Aim of the task:
The response should hold every record from the listing that follows, verbatim, and no pictures.

_ _ _ _ _

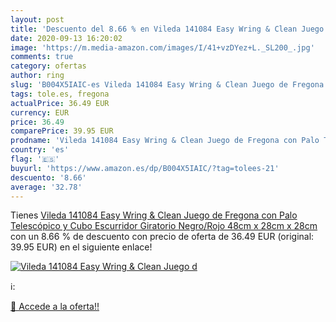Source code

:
 ```yaml
---
layout: post
title: 'Descuento del 8.66 % en Vileda 141084 Easy Wring & Clean Juego d'
date: 2020-09-13 16:20:02
image: 'https://m.media-amazon.com/images/I/41+vzDYez+L._SL200_.jpg'
comments: true
category: ofertas
author: ring
slug: 'B004X5IAIC-es Vileda 141084 Easy Wring & Clean Juego de Fregona con Palo...'
tags: tole.es, fregona
actualPrice: 36.49 EUR
currency: EUR
price: 36.49
comparePrice: 39.95 EUR
prodname: 'Vileda 141084 Easy Wring & Clean Juego de Fregona con Palo Telescópico y Cubo Escurridor Giratorio  Negro/Rojo  48cm x 28cm x 28cm'
country: 'es'
flag: '🇪🇸'
buyurl: 'https://www.amazon.es/dp/B004X5IAIC/?tag=tolees-21'
descuento: '8.66'
average: '32.78'
---
```


Tienes [Vileda 141084 Easy Wring & Clean Juego de Fregona con Palo Telescópico y Cubo Escurridor Giratorio  Negro/Rojo  48cm x 28cm x 28cm](https://www.amazon.es/dp/B004X5IAIC/?tag=tolees-21) con un 8.66 % de descuento con precio de oferta de 36.49 EUR (original: 39.95 EUR) en el siguiente enlace!

[![Vileda 141084 Easy Wring & Clean Juego d](https://m.media-amazon.com/images/I/41+vzDYez+L._SL200_.jpg)](https://www.amazon.es/dp/B004X5IAIC/?tag=tolees-21)

ℹ️:


[🛒 Accede a la oferta!!](https://www.amazon.es/dp/B004X5IAIC/?tag=tolees-21)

_ _ _ _ _

Response:
Source code

:
 ```yaml
---
layout: post
title: 'Descuento del 8.66 % en Vileda 141084 Easy Wring & Clean Juego d'
date: 2020-09-13 16:20:02
image: 'https://m.media-amazon.com/images/I/41+vzDYez+L._SL200_.jpg'
comments: true
category: ofertas
author: ring
slug: 'B004X5IAIC-es Vileda 141084 Easy Wring & Clean Juego de Fregona con Palo...'
tags: tole.es, fregona
actualPrice: 36.49 EUR
currency: EUR
price: 36.49
comparePrice: 39.95 EUR
prodname: 'Vileda 141084 Easy Wring & Clean Juego de Fregona con Palo Telescópico y Cubo Escurridor Giratorio  Negro/Rojo  48cm x 28cm x 28cm'
country: 'es'
flag: '🇪🇸'
buyurl: 'https://www.amazon.es/dp/B004X5IAIC/?tag=tolees-21'
descuento: '8.66'
average: '32.78'
---
```


Tienes [Vileda 141084 Easy Wring & Clean Juego de Fregona con Palo Telescópico y Cubo Escurridor Giratorio  Negro/Rojo  48cm x 28cm x 28cm](https://www.amazon.es/dp/B004X5IAIC/?tag=tolees-21) con un 8.66 % de descuento con precio de oferta de 36.49 EUR (original: 39.95 EUR) en el siguiente enlace!

[![Vileda 141084 Easy Wring & Clean Juego d](https://m.media-amazon.com/images/I/41+vzDYez+L._SL200_.jpg)](https://www.amazon.es/dp/B004X5IAIC/?tag=tolees-21)

ℹ️:


[🛒 Accede a la oferta!!](https://www.amazon.es/dp/B004X5IAIC/?tag=tolees-21)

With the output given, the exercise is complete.